Saved data entries:
______________________________

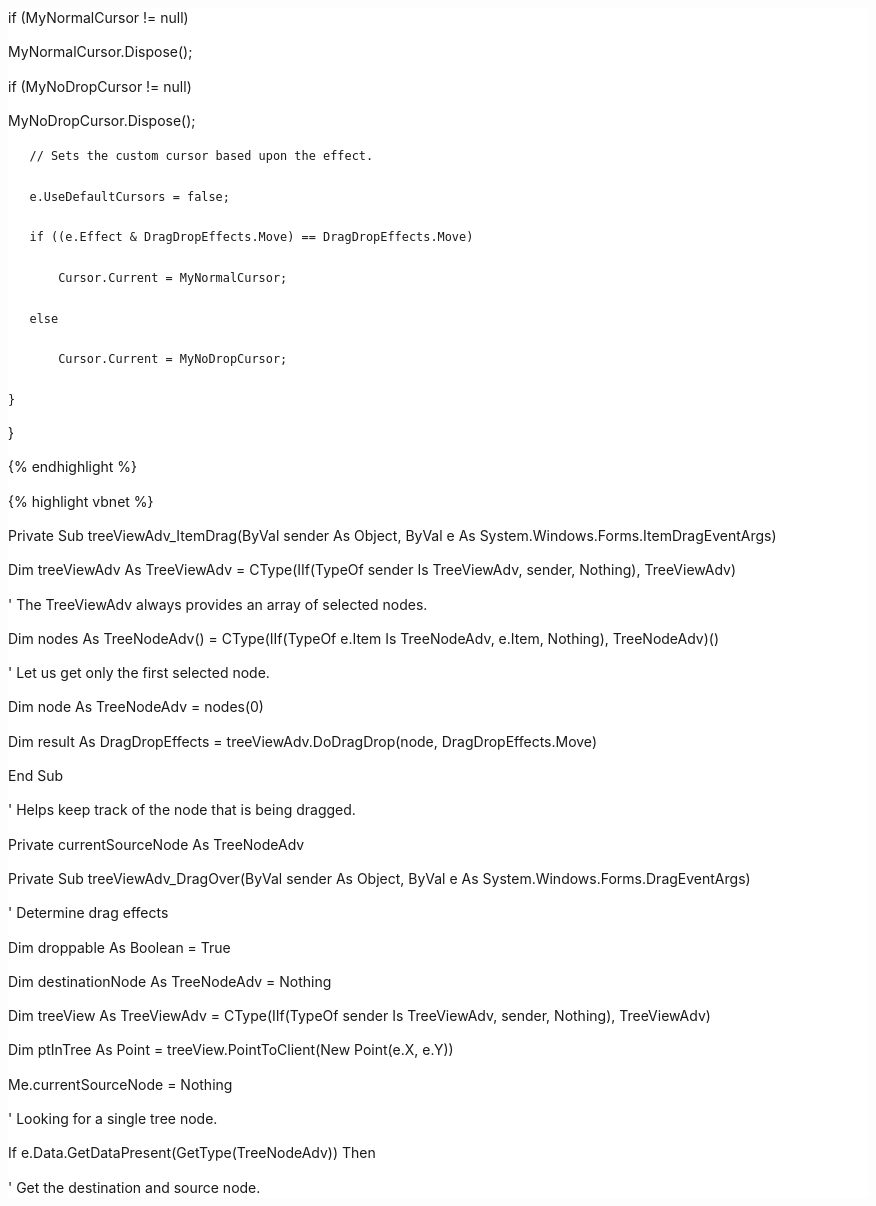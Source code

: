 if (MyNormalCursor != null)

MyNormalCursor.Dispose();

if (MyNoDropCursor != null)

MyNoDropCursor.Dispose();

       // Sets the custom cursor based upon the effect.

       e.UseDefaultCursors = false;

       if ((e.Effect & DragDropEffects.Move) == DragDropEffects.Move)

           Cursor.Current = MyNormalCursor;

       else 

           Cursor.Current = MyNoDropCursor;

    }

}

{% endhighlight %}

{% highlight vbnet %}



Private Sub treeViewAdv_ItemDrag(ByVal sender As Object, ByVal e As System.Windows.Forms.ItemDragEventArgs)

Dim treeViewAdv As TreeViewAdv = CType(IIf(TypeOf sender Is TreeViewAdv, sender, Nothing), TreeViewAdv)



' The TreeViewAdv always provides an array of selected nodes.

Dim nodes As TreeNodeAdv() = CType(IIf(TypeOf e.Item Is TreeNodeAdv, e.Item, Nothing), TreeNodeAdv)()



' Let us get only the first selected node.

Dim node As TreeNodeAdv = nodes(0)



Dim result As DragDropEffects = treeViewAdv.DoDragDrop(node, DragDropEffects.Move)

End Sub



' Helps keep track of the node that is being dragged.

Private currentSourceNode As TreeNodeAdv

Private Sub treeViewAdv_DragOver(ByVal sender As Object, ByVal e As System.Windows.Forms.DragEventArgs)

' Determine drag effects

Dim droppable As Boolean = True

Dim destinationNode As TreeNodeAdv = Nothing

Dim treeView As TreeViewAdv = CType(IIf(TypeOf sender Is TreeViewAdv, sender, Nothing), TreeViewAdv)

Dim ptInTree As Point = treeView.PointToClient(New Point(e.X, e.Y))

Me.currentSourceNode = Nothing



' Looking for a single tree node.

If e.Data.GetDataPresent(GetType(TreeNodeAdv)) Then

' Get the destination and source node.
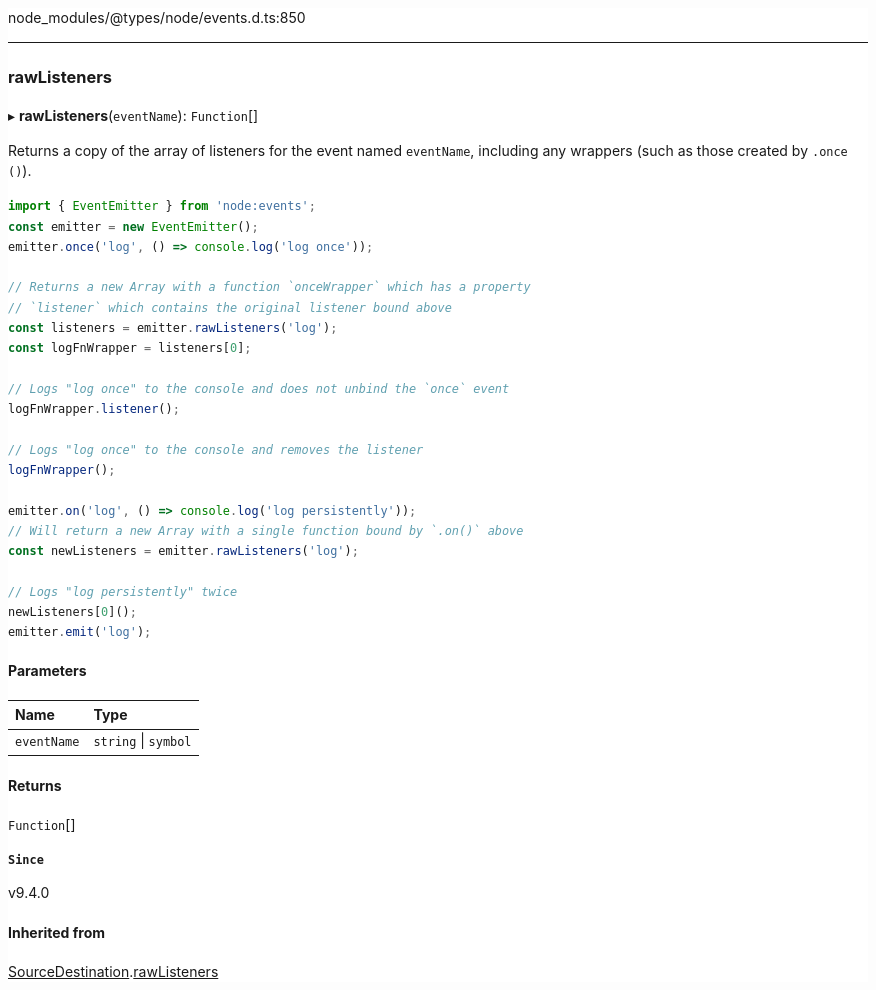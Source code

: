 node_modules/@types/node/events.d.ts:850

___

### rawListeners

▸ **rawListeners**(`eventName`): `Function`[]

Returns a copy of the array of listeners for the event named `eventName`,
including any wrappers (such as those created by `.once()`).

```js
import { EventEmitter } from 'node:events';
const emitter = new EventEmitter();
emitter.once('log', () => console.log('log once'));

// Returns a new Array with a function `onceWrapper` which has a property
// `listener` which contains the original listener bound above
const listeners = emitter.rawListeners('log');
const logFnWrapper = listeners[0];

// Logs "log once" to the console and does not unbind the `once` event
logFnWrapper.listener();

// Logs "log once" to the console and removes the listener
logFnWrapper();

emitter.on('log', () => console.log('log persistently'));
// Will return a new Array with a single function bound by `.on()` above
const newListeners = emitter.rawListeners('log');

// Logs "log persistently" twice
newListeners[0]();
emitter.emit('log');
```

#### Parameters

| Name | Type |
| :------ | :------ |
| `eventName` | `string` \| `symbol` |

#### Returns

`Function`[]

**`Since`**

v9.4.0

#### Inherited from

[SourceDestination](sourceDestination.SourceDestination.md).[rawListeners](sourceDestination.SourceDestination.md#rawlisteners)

______________________________

## Exercise requirements:
Each line that has the word "MyNoDropCursor" counts once. How many such lines are in the data? Give the number alone.

## Answer box:
3